Date:2003-10-05 14:33
Subject:
Security:Public
Mood: cold


me humping the snowman


random picture time!Collapse )

(20 Kleenexes | Donate an Emo Tear?)





Date:2003-09-30 12:30
Subject:*CHOO CHOO*
Security:Public
Mood: nerdy

"All aboard the nerd express"

so
this guy that I know
has a linux box (i know i know i'm working on it. no free time :( )
and he's letting me SSH into it from
my laptop
and I can transfer files with WinSCP

it's so awesome, I almost wet myself

i just finished a program for school
it was so stupid
it asks the user for dates, and it tells the julian date, their age, and zodiac sign.
BUT
if you use linux
at the prompt
ALL YOU HAVE TO DO IS TYPE date + %j and it tells you the julian date :(
and i devoted like 32482094829384e10 lines of code to it :(

ahh fuck you professor
oh well
hey question


in pico
is there any way to save what I typed in instead of ctrl-x (exit) and it prompting me on the way out?

stupid text editor

I use emacs sometimes, and xemacs
but only when i'm in linux or irix
because they create a windows environment text-editor for the linux user
so I can't access them when i'm running windows!
well i CAN access them, there's just no point if I'm using SSH or telnet.

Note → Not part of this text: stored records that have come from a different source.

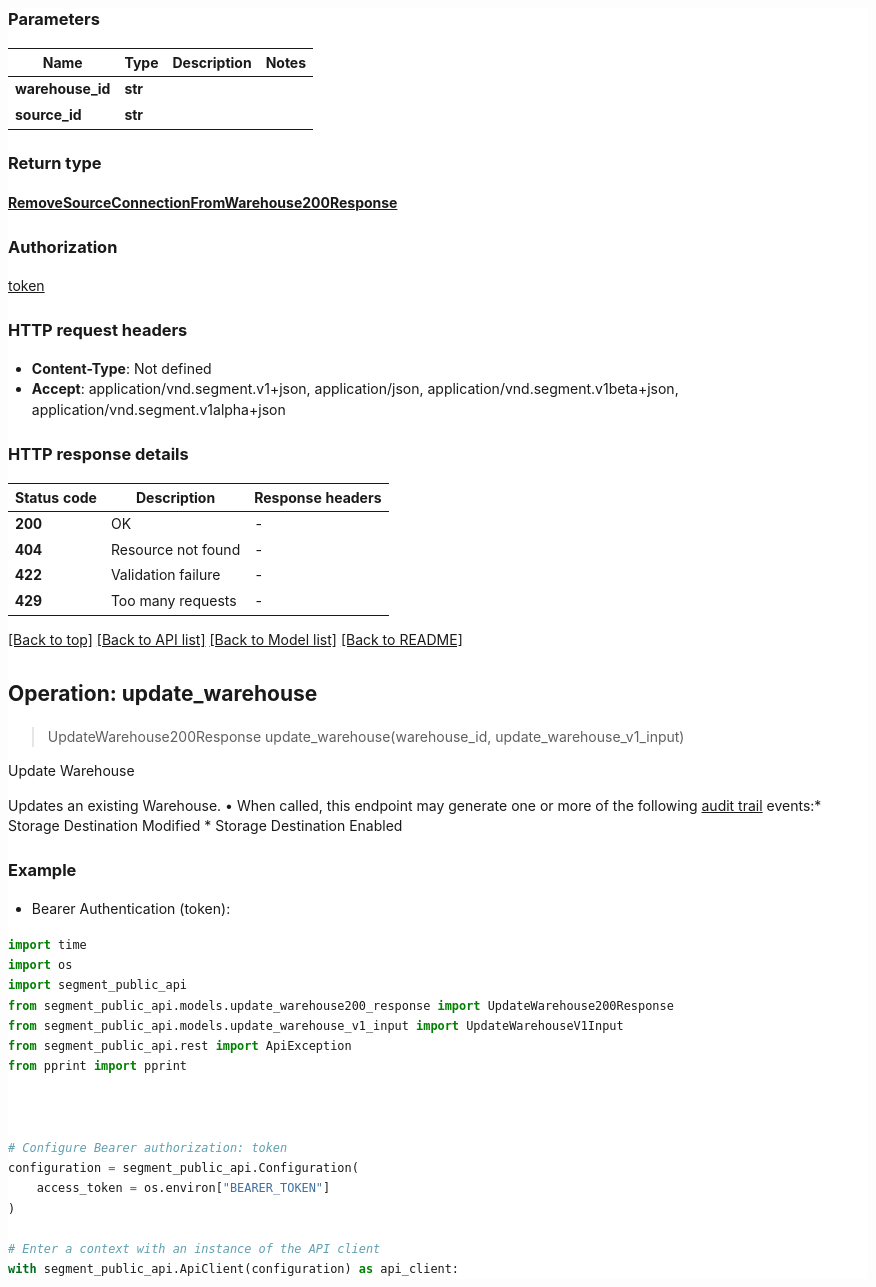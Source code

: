 

### Parameters

Name | Type | Description  | Notes
------------- | ------------- | ------------- | -------------
 **warehouse_id** | **str**|  | 
 **source_id** | **str**|  | 

### Return type

[**RemoveSourceConnectionFromWarehouse200Response**](RemoveSourceConnectionFromWarehouse200Response.md)

### Authorization

[token](../README.md#token)

### HTTP request headers

 - **Content-Type**: Not defined
 - **Accept**: application/vnd.segment.v1+json, application/json, application/vnd.segment.v1beta+json, application/vnd.segment.v1alpha+json

### HTTP response details
| Status code | Description | Response headers |
|-------------|-------------|------------------|
**200** | OK |  -  |
**404** | Resource not found |  -  |
**422** | Validation failure |  -  |
**429** | Too many requests |  -  |

[[Back to top]](#) [[Back to API list]](../README.md#documentation-for-api-endpoints) [[Back to Model list]](../README.md#documentation-for-models) [[Back to README]](../README.md)


## Operation: update_warehouse

> UpdateWarehouse200Response update_warehouse(warehouse_id, update_warehouse_v1_input)

Update Warehouse

Updates an existing Warehouse.    • When called, this endpoint may generate one or more of the following [audit trail](/tag/Audit-Trail) events:* Storage Destination Modified * Storage Destination Enabled       

### Example

* Bearer Authentication (token):
```python
import time
import os
import segment_public_api
from segment_public_api.models.update_warehouse200_response import UpdateWarehouse200Response
from segment_public_api.models.update_warehouse_v1_input import UpdateWarehouseV1Input
from segment_public_api.rest import ApiException
from pprint import pprint



# Configure Bearer authorization: token
configuration = segment_public_api.Configuration(
    access_token = os.environ["BEARER_TOKEN"]
)

# Enter a context with an instance of the API client
with segment_public_api.ApiClient(configuration) as api_client:
```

I use WATCOM in windows to edit my text

haha i used to code in notepad, then upload with FTP to my telnet account with school

notepad = suck

holla back fellow nerds!
unite and help me answer my questions because I
am a nerd n00b
haha
<3


bah humbug

(15 Kleenexes | Donate an Emo Tear?)





Date:2003-09-23 06:36
Subject:yeah yeah
Security:Public

SO

i'm sick
I've been sick for 3 weeks
what the hell immune system
what's wrong with you??

I quit smoking
Yeah a whole week
let's see how long THAT lasts
it's so hard :(

i got into a paint fight at work last night
stupid fucking paint
i was literally BATHING in the sink in the bathroom at work last night
yeah
so
my street is flooding
hurricane isabell can suck my titties

someone should buy me pretty things for my birthday
like a puppy
or a business suit for interviews
or cheese
OR POWERPOINT
AHHH
DAMN YOU POWER POINT AND THE NECESSITY TO USE YOU

Anyone know where I can get free power point for XP >?>
I need it for class to download slides
and I DON'T HAVE IT :(
and I can't find it on kazaa lite K++
:(

Oh
and anyone wanna help me partition my hard drive on my PC
to run Red Hat 8.0
and windows 2000?
:)

"ooo baby i'll partition YOUR hard drive ;)"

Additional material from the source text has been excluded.